■ Your objective ■
Every line below that holds the string "left" should be copied out.

■ Task material ■

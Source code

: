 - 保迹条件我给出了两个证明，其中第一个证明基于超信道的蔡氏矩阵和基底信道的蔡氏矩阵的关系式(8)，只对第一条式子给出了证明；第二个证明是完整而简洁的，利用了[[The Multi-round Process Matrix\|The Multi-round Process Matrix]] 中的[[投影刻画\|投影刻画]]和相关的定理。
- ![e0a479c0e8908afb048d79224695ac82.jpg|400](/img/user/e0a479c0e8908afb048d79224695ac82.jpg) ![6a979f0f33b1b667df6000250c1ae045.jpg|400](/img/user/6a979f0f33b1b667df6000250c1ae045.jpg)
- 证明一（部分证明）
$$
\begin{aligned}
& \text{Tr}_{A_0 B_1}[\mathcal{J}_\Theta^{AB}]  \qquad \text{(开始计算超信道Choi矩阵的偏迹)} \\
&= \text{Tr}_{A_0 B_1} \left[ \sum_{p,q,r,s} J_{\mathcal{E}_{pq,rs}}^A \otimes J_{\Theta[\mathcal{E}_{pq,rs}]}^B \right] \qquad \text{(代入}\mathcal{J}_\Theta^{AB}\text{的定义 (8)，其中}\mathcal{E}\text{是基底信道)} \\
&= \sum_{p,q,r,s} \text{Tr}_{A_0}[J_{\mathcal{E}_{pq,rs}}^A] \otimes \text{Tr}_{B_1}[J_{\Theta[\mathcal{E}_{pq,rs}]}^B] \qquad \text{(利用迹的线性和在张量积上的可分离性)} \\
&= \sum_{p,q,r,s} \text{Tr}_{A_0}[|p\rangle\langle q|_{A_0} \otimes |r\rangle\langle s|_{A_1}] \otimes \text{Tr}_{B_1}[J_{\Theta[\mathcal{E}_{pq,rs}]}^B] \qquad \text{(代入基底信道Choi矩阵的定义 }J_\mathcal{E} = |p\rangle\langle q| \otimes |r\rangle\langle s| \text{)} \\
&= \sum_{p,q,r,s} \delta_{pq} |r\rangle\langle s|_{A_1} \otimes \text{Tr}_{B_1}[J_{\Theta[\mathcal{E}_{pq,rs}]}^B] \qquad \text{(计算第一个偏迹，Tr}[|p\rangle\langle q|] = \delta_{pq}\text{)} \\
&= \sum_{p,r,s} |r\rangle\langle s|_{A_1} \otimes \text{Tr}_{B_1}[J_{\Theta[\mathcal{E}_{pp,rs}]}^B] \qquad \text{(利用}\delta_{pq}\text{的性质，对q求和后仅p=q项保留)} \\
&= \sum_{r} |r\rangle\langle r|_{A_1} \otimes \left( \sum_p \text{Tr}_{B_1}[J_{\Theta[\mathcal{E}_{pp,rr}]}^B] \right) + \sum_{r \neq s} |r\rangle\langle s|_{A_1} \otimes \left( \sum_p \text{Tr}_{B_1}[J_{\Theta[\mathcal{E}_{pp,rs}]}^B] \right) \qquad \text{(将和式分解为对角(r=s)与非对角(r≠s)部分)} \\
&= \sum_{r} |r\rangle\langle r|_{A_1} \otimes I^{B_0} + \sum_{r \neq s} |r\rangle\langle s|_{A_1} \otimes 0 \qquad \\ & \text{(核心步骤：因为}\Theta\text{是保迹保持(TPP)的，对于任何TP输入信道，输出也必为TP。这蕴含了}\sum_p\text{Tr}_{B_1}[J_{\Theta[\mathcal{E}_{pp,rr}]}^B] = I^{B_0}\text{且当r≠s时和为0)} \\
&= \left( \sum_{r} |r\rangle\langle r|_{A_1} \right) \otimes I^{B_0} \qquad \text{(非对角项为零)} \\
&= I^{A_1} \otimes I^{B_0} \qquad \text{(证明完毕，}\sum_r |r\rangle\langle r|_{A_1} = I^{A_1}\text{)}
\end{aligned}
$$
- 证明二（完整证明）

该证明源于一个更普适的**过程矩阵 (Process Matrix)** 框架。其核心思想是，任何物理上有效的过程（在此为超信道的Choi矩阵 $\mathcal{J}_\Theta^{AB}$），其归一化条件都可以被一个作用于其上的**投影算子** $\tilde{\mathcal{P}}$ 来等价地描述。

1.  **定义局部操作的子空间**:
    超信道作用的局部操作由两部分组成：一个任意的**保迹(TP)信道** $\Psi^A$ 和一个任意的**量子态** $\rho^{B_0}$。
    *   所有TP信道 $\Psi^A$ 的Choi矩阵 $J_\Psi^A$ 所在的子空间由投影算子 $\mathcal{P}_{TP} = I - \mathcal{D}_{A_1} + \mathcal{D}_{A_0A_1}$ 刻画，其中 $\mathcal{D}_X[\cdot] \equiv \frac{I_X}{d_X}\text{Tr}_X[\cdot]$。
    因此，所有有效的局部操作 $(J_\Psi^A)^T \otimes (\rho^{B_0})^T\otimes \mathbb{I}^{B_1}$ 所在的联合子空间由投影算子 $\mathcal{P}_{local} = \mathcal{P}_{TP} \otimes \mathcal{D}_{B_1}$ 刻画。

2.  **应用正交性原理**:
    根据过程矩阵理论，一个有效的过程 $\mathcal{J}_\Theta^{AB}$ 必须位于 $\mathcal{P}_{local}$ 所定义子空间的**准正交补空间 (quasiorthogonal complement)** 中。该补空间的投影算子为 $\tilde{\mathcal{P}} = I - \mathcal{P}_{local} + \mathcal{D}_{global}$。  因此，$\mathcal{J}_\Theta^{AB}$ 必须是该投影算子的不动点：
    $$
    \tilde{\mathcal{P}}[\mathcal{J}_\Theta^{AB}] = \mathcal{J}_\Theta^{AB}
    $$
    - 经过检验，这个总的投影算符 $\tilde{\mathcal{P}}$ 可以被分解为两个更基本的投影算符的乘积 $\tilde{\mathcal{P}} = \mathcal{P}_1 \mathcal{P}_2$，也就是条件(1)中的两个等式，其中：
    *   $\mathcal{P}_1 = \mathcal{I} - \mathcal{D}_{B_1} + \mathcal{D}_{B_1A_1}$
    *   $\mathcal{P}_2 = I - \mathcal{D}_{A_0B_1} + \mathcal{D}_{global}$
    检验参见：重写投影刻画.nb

■ The answer ■
&= \text{Tr}_{A_0 B_1} \left[ \sum_{p,q,r,s} J_{\mathcal{E}_{pq,rs}}^A \otimes J_{\Theta[\mathcal{E}_{pq,rs}]}^B \right] \qquad \text{(代入}\mathcal{J}_\Theta^{AB}\text{的定义 (8)，其中}\mathcal{E}\text{是基底信道)} \\
&= \sum_{r} |r\rangle\langle r|_{A_1} \otimes \left( \sum_p \text{Tr}_{B_1}[J_{\Theta[\mathcal{E}_{pp,rr}]}^B] \right) + \sum_{r \neq s} |r\rangle\langle s|_{A_1} \otimes \left( \sum_p \text{Tr}_{B_1}[J_{\Theta[\mathcal{E}_{pp,rs}]}^B] \right) \qquad \text{(将和式分解为对角(r=s)与非对角(r≠s)部分)} \\
&= \left( \sum_{r} |r\rangle\langle r|_{A_1} \right) \otimes I^{B_0} \qquad \text{(非对角项为零)} \\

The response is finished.